The National Park Service has frequently been touted as "America's best idea," and as the groundbreaking agency celebrates its 100th birthday, it's easy to understand why.
Ever since it was established on Aug. 25, 1916, the National Park Service has been charged with preserving the ecological and historical integrity of hundreds of nationally protected places, all of which are classified under an array of designations — from parks and monuments to preserves and memorials.
To honor the legacy of what is arguably one of the country's most important ecological achievements, National Geographic magazine is devoting its May issue to the 34,375-acre Greater Yellowstone Ecosystem and the associated national park.
According to the National Park Service, this region "is one of the largest nearly intact temperate-zone ecosystems on Earth, [and its] diversity and natural wealth includes hydrothermal features, wildlife, vegetation, lakes, and geologic wonders like the Grand Canyon of the Yellowstone River."
One of the most intriguing stories in the issue is Todd Wilkinson's "Threatened Species Are Thriving in Yellowstone. Now What?" which features gorgeous camera trap images by photographers Charlie Hamilton James, Michael Nichols, Drew Rush and others.
The image above, photographed by Drew Rush, shows a cougar "caught on the prowl by a camera trap set behind an elk rack on a cliff. [...] Notoriously elusive, cougars vary their range in response to their prey, mostly elk and deer. In winter, they favor the shallow snow in the northern reaches of Yellowstone."
The outstanding photography is paired with Wilkinson's examination of the effects Yellowstone's preservation has had on wildlife conservation.
"Greater Yellowstone exists as a flagship for 'rewilding.' It not only hosted the reintroduction of wolves — a lost species — but also served as a critical reservoir in the recovery of grizzly bears, bison, elk, Rocky Mountain bighorn sheep, sandhill cranes, and trumpeter swans. The area is the only essentially intact bioregion in the country — and one of the few in the world that still are home to all of their original mammals and birds."

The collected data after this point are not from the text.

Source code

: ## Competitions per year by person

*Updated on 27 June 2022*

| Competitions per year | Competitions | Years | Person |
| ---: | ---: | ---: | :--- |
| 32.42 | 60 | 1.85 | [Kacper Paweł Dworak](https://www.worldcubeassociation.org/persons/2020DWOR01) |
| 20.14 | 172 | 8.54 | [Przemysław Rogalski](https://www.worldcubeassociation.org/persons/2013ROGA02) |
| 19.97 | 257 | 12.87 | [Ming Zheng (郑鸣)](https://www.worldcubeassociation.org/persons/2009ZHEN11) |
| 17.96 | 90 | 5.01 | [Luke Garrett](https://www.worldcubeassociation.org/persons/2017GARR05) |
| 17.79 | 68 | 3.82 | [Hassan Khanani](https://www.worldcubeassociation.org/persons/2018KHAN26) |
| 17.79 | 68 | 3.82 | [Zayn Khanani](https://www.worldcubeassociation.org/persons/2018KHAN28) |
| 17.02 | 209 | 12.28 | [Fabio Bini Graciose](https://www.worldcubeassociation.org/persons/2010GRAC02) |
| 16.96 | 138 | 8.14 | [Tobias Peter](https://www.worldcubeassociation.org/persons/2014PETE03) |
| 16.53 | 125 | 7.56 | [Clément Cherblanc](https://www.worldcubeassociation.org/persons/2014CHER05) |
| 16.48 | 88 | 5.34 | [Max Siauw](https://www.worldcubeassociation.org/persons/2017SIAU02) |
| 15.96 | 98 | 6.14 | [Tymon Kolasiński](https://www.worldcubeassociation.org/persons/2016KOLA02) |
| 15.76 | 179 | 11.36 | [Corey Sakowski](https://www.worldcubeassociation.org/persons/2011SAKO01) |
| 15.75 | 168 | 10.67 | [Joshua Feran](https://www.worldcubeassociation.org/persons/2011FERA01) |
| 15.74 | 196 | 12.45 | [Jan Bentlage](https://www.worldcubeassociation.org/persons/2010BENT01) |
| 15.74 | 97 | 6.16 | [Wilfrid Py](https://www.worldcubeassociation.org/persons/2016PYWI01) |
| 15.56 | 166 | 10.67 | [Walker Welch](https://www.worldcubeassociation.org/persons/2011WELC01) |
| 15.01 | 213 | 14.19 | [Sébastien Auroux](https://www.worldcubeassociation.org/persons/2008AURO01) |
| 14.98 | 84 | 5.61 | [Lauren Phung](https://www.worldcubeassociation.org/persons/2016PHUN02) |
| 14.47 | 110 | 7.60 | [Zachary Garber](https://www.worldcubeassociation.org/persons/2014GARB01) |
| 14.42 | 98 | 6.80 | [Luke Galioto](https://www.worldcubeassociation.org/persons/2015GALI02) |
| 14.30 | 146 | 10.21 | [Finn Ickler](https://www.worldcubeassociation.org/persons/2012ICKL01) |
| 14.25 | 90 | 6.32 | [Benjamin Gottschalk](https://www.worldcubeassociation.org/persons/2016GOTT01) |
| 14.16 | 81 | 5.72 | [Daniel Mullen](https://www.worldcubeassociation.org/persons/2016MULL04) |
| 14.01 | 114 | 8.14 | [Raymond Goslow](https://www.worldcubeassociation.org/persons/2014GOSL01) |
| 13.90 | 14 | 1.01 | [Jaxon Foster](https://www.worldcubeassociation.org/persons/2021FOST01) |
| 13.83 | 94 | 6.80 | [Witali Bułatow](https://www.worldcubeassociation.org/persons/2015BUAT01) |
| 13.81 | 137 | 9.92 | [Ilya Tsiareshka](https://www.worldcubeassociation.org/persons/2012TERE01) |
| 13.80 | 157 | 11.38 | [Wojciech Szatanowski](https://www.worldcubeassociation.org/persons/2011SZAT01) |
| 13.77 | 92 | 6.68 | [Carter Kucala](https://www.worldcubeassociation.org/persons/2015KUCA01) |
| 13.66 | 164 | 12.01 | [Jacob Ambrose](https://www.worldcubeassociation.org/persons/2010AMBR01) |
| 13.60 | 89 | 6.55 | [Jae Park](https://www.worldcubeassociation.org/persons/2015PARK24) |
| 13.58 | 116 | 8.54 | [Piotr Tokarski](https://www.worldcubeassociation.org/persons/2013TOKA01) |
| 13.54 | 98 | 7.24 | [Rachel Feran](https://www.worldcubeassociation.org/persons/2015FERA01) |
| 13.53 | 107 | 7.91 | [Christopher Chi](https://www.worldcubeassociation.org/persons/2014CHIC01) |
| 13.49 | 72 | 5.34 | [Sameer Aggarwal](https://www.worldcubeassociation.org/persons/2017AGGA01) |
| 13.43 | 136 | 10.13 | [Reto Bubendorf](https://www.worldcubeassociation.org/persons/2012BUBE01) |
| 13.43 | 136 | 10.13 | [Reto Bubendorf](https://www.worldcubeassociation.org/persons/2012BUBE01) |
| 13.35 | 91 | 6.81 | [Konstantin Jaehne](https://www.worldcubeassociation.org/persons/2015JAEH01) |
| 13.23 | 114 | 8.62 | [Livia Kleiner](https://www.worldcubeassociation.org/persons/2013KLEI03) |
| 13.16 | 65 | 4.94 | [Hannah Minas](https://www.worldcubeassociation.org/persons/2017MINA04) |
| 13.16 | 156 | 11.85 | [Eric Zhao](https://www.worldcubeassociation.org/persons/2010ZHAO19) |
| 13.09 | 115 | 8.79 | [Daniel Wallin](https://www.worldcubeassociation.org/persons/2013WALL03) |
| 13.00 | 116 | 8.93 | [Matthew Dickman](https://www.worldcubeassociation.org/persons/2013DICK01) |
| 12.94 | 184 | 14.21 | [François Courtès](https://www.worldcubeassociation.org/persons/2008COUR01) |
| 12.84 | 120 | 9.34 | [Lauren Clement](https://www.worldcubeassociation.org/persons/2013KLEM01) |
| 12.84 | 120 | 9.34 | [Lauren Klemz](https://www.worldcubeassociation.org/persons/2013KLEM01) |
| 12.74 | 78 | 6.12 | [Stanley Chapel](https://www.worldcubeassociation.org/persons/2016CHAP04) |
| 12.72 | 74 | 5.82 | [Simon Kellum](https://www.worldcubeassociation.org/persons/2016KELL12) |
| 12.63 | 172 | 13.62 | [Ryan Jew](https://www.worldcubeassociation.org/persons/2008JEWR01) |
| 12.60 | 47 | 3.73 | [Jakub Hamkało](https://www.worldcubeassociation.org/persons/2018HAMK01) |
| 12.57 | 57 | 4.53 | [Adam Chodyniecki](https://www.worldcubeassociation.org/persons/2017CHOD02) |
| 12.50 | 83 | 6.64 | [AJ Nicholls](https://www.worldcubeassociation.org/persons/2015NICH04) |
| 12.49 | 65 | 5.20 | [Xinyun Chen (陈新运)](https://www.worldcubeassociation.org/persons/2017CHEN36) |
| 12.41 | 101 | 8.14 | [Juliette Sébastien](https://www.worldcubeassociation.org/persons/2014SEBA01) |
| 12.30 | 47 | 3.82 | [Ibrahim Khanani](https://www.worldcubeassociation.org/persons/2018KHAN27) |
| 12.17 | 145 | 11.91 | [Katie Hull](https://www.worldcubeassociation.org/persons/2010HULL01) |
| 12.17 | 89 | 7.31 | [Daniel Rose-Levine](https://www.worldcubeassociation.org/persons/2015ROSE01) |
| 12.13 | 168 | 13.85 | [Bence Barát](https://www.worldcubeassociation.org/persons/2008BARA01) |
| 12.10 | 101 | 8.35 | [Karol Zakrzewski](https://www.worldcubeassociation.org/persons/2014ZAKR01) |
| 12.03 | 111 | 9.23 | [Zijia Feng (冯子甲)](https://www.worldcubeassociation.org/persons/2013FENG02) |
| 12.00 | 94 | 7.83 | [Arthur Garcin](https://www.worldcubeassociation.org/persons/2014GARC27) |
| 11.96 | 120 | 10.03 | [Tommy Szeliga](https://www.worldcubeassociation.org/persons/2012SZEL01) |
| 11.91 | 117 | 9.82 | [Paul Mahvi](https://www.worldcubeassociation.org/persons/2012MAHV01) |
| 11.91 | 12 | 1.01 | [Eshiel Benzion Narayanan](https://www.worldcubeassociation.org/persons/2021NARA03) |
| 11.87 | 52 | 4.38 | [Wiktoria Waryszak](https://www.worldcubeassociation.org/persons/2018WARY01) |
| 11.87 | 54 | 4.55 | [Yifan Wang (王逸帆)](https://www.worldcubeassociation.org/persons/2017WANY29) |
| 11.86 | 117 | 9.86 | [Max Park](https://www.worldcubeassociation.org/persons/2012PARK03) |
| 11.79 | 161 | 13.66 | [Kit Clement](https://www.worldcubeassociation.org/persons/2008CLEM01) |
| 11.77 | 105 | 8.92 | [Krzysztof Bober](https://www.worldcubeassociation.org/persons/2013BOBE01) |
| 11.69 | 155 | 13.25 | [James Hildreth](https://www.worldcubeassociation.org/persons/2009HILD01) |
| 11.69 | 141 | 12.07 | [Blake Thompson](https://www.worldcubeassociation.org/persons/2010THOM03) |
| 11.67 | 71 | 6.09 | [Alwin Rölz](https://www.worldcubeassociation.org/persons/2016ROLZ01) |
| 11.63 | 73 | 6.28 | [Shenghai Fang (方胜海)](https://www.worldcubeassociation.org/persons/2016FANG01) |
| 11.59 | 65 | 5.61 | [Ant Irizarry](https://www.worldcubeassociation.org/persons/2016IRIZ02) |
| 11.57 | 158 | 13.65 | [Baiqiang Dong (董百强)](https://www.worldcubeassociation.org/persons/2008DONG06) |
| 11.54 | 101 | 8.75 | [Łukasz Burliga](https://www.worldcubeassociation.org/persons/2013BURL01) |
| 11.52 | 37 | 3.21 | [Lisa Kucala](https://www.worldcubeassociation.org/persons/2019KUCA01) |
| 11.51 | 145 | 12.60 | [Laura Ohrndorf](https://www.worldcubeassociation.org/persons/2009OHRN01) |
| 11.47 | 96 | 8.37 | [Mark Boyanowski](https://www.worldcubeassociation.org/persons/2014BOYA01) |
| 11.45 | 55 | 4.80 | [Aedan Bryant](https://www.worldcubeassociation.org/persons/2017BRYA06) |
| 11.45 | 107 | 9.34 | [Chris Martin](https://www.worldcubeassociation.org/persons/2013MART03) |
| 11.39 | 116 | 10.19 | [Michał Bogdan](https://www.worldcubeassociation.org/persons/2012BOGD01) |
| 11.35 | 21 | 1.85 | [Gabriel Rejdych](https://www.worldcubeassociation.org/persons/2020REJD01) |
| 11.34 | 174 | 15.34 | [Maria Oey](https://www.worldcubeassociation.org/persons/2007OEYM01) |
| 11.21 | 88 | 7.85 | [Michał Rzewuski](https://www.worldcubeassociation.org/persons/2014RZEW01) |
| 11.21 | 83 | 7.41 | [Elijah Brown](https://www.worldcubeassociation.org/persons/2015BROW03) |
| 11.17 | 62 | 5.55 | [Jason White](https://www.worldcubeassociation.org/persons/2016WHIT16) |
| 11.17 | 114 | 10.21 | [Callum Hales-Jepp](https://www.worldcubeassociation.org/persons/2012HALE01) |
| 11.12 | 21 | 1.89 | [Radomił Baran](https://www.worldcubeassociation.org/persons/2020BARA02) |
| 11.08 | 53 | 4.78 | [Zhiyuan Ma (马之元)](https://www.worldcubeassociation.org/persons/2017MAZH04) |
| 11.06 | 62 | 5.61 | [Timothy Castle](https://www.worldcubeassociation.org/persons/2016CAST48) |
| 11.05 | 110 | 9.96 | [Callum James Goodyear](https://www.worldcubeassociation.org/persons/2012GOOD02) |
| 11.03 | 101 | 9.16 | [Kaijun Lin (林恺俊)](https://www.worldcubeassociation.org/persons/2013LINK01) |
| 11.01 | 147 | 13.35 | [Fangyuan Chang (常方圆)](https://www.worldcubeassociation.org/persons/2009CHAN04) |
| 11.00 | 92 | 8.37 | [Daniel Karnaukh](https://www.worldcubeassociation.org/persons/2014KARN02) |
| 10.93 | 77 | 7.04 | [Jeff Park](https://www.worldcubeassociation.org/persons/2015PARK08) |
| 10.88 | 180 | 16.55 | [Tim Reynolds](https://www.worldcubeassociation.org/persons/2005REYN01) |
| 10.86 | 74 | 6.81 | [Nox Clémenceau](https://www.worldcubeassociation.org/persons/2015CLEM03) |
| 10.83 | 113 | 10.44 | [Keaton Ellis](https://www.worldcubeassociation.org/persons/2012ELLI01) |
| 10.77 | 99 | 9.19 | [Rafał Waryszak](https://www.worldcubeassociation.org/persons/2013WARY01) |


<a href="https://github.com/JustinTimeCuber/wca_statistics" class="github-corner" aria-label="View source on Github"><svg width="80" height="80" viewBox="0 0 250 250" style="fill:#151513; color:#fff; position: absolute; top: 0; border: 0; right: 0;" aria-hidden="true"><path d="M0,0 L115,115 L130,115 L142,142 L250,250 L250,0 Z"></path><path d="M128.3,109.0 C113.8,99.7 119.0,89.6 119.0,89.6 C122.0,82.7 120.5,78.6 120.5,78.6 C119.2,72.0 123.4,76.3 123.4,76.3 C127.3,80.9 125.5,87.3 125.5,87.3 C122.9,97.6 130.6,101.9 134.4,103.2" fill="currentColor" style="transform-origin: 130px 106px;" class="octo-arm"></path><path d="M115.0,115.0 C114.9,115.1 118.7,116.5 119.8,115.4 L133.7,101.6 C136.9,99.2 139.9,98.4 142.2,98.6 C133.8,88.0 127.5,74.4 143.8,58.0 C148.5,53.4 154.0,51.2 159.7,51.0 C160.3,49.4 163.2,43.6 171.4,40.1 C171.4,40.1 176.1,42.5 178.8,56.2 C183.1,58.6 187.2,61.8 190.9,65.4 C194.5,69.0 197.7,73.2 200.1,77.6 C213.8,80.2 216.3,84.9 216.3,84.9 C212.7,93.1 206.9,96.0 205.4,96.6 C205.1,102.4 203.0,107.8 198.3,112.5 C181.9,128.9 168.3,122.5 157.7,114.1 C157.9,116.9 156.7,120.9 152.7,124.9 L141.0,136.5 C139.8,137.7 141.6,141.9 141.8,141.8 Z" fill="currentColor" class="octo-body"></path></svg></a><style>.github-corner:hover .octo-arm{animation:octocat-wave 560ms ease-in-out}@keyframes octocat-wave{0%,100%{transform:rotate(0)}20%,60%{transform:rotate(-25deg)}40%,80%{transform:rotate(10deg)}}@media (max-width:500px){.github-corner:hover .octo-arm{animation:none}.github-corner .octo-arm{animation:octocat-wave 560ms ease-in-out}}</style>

To make sense of Yellowstone's encouraging conservation gains, Wilkinson talks with Susan G. Clark, a Yale professor and the founder of the Northern Rockies Conservation Cooperative in Jackson, Wyoming.
Clark explains that there are currently about 5,000 wild American bison within Yellowstone — an impressive number when you consider the species was nearly hunted to extinction by the late 19th century. However, that stronghold pales in comparison to the 35 million bison that historically roamed the West.
The same applies to grizzlies,
which have all but disappeared from 95 percent of their historical range
in the lower 48 states. Currently, there are about 800 grizzlies in
Yellowstone and a few hundred more spread throughout the contiguous
United States, but that represents just a tiny fraction of the estimated
50,000 that once lived in these parts.
So the question is, what does it really mean to "thrive" when you're working with the bare minimum? And where do we go from here to ensure sufficient habitats for species that are recovering?
"What’s important is not just having a checklist of species and calling it good," Clark says, "but preserving these animals’ natural histories, protecting migration patterns, and turning grass into meat — which is then recycled across the landscape in the food chain."